Proprio come un’idea potente, ma labile, l’intero film trasmette l’evanescenza di un contatto fugace, di un pasto rapido ma gustoso, la condivisione di un drink con una bellissima e misteriosa sconosciuta.
La traduzione del titolo originale in cantonese è letteralmente “la giungla di Chungking”, riferito alla Chungking Mansions: un complesso di edifici nel cuore di Hong Kong in cui persone di ogni nazionalità, in particolare indiani e pakistani, si riuniscono per pernottare e nutrirsi in modo veloce ed economico.
Il piccolo film-gioiello di Wong Kar-wai è composto da due episodi: il primo tratta proprio di un rapporto a mezz’aria, romantico proprio perché inesorabilmente inconcludente, tra l’agente 223 (Takeshi Kaneshiro) e una misteriosa spacciatrice borderline con parrucca bionda (Brigitte Lin).
Il secondo episodio, il cui nucleo è situato sempre nello stesso fastfood, racconta la storia tra l’agente 663 (Tony Leung) che condivide con gli oggetti la malinconia di una casa ormai priva della presenza di una donna e Ah Fei (Faye Wong) cameriera che non vuole ascoltare i propri pensieri e preferisce ballare al ritmo di una musica assordante.
Gli oggetti, le attenzioni, le parole, sono sempre significative.
Il cuore delle cose, l’essenzialità delle parole, la scarnificazione e la liberazione del superfluo rende Hong Kong Express un affresco pop incredibilmente umano, dove l’incompiutezza, la goffaggine dell’umanità funge da pittura dai colori acidi.
I personaggi si affannano a seguire il ritmo della vita, cercando di riacquisire il tempo, affamati di ricordi e di attimi persi.
Il tempo si configura nuovamente come il perno della poetica di Wong, trovarsi al momento giusto nel luogo giusto diventa il più romantico e il più utopico dei miraggi.
I personaggi si sfiorano, si incrociano, si sovrappongono, sospirano e soffrono a pochi metri di distanza, condividono senza conoscersi e forse si rincontreranno in California, simbolo del sogno, sulle note di California Dreamin' dei The Mamas & the Papas.
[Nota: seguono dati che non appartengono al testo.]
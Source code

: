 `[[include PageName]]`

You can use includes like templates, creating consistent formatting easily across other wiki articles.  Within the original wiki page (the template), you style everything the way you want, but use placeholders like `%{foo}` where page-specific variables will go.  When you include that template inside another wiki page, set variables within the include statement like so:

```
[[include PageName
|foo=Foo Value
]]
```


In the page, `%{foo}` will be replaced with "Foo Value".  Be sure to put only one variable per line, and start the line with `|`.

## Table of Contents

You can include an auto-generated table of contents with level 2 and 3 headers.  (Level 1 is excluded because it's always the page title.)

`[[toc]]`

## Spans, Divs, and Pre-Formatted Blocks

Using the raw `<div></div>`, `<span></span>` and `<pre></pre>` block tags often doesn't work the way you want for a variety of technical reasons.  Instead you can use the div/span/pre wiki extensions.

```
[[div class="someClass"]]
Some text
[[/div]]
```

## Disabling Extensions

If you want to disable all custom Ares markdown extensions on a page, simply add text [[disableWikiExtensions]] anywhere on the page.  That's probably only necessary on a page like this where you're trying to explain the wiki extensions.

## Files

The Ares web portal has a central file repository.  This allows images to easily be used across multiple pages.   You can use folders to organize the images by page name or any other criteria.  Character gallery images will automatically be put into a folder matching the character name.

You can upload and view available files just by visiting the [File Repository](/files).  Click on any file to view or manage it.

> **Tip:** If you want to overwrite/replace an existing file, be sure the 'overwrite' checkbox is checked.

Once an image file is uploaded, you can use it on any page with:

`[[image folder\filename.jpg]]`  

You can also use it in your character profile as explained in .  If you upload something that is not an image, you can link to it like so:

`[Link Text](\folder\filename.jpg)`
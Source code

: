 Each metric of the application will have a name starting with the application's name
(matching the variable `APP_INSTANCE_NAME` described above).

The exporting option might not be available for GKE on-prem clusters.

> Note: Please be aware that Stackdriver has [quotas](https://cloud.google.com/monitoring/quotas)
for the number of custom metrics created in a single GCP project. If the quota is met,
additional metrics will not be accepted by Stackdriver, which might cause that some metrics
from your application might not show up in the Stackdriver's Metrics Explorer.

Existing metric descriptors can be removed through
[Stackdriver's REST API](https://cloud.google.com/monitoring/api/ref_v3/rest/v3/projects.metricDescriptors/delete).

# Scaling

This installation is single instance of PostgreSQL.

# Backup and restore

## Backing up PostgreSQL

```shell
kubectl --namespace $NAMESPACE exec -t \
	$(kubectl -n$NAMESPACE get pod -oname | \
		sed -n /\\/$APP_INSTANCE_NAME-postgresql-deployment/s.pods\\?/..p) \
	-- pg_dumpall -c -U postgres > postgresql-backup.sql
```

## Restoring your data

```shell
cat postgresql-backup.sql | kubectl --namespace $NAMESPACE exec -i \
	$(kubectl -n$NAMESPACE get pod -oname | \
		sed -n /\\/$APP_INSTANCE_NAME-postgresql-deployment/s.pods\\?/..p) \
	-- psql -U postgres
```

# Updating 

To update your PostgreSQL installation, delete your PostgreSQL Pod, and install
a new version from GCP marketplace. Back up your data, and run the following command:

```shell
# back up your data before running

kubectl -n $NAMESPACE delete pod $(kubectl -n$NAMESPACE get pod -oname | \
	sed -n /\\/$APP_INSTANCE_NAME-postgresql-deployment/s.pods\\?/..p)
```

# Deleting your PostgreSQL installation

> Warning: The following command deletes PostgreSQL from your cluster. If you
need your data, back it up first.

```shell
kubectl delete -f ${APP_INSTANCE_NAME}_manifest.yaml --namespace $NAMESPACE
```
Il cinema del regista cinese taglia pezzi di realtà e li dilata in modo da soffermarsi su pochi personaggi, le storie di Hong Kong Express potrebbero essere replicate all’infinito con infinite combinazioni tra variabili infinitesime.
Wong applica lo zoom su quei punti in cui la vita scorre troppo veloce, ad esempio rallentando l’individuo su uno sfondo in step-framing e insegue i protagonisti con la macchina da presa.
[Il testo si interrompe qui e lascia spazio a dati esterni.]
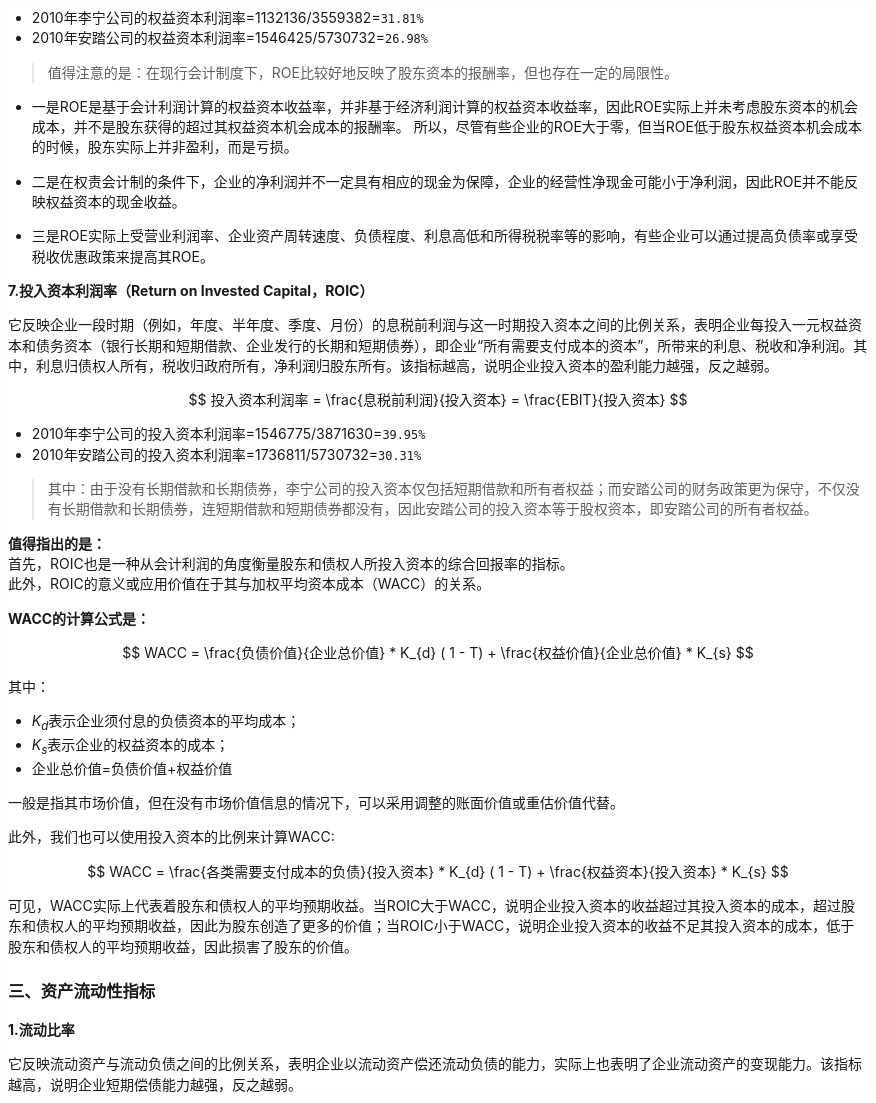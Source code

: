 - 2010年李宁公司的权益资本利润率=1132136/3559382=`31.81%`
- 2010年安踏公司的权益资本利润率=1546425/5730732=`26.98%`

>值得注意的是：在现行会计制度下，ROE比较好地反映了股东资本的报酬率，但也存在一定的局限性。

- 一是ROE是基于会计利润计算的权益资本收益率，并非基于经济利润计算的权益资本收益率，因此ROE实际上并未考虑股东资本的机会成本，并不是股东获得的超过其权益资本机会成本的报酬率。 所以，尽管有些企业的ROE大于零，但当ROE低于股东权益资本机会成本的时候，股东实际上并非盈利，而是亏损。

- 二是在权责会计制的条件下，企业的净利润并不一定具有相应的现金为保障，企业的经营性净现金可能小于净利润，因此ROE并不能反映权益资本的现金收益。

- 三是ROE实际上受营业利润率、企业资产周转速度、负债程度、利息高低和所得税税率等的影响，有些企业可以通过提高负债率或享受税收优惠政策来提高其ROE。

**7.投入资本利润率（Return on Invested Capital，ROIC）**

它反映企业一段时期（例如，年度、半年度、季度、月份）的息税前利润与这一时期投入资本之间的比例关系，表明企业每投入一元权益资本和债务资本（银行长期和短期借款、企业发行的长期和短期债券），即企业“所有需要支付成本的资本”，所带来的利息、税收和净利润。其中，利息归债权人所有，税收归政府所有，净利润归股东所有。该指标越高，说明企业投入资本的盈利能力越强，反之越弱。

$$
    投入资本利润率 = \frac{息税前利润}{投入资本} = \frac{EBIT}{投入资本}
$$

- 2010年李宁公司的投入资本利润率=1546775/3871630=`39.95%`
- 2010年安踏公司的投入资本利润率=1736811/5730732=`30.31%`

> 其中：由于没有长期借款和长期债券，李宁公司的投入资本仅包括短期借款和所有者权益；而安踏公司的财务政策更为保守，不仅没有长期借款和长期债券，连短期借款和短期债券都没有，因此安踏公司的投入资本等于股权资本，即安踏公司的所有者权益。


**值得指出的是：**  
首先，ROIC也是一种从会计利润的角度衡量股东和债权人所投入资本的综合回报率的指标。  
此外，ROIC的意义或应用价值在于其与加权平均资本成本（WACC）的关系。  

**WACC的计算公式是：**


$$
    WACC = \frac{负债价值}{企业总价值}  * K_{d} ( 1 - T)  + \frac{权益价值}{企业总价值} * K_{s}
$$

其中： 
- $K_{d}$表示企业须付息的负债资本的平均成本；
- $K_{s}$表示企业的权益资本的成本；
- 企业总价值=负债价值+权益价值

一般是指其市场价值，但在没有市场价值信息的情况下，可以采用调整的账面价值或重估价值代替。

此外，我们也可以使用投入资本的比例来计算WACC:


$$
    WACC = \frac{各类需要支付成本的负债}{投入资本}  * K_{d} ( 1 - T)  + \frac{权益资本}{投入资本} * K_{s}
$$

可见，WACC实际上代表着股东和债权人的平均预期收益。当ROIC大于WACC，说明企业投入资本的收益超过其投入资本的成本，超过股东和债权人的平均预期收益，因此为股东创造了更多的价值；当ROIC小于WACC，说明企业投入资本的收益不足其投入资本的成本，低于股东和债权人的平均预期收益，因此损害了股东的价值。

### 三、资产流动性指标

**1.流动比率**

它反映流动资产与流动负债之间的比例关系，表明企业以流动资产偿还流动负债的能力，实际上也表明了企业流动资产的变现能力。该指标越高，说明企业短期偿债能力越强，反之越弱。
Hong Kong Express forma con Angeli perduti un dittico sulla Hong Kong metropolitana e caotica dove le solitudini si affiancano, si spintonano e a volte si sovrappongono.
[a cura di Lorenza Guerra]
Posizione 5
Prima dell'alba
Richard Linklater, 1995
Gli anni '90 sono il decennio del grande esordio di Richard Linklater, regista texano tra i più importanti e tra i più acclamati dalla critica negli ultimi decenni.
Eccetto It's Impossible to Learn to Plow by Reading Books uscito nel 1988, proprio in questi anni mette a segno i suoi primi tre grandi colpi: Slacker, film in grado di dare nome a uno dei più importanti movimenti cinematografici post-2000, ovvero il Mumblecore (i cui registi vengono chiamati anche slackvetes), La vita è un sogno e, il progetto che più di tutti è in grado di rappresentarlo, Prima dell'alba, il primo capitolo della Before Trilogy.
Una trilogia - al cui primo capitolo si aggiungono Before Sunset -Prima del Tramonto nel 2004 e Before Midnight nel 2013 - che è un vero e proprio manifesto del cinema linklateriano: l'unione di genere e autorialità, l'utilizzo esasperato della parola, il rapporto con il tempo sia a livello produttivo sia all'interno del film, il rapporto totalizzante con gli attori e molto altro.
16 giugno 1994; Jesse (Ethan Hawke) e Celine (Julie Delpy), due ragazzi intorno ai venticinque anni, si trovano sullo stesso treno per Vienna: lui è all'ultimo giorno del suo viaggio in Europa e il mattino dopo dovrebbe prendere l'aereo per tornare negli USA, lei è in viaggio verso Parigi, dove studia alla Sorbonne, dopo esser a visitare sua nonna a Budapest.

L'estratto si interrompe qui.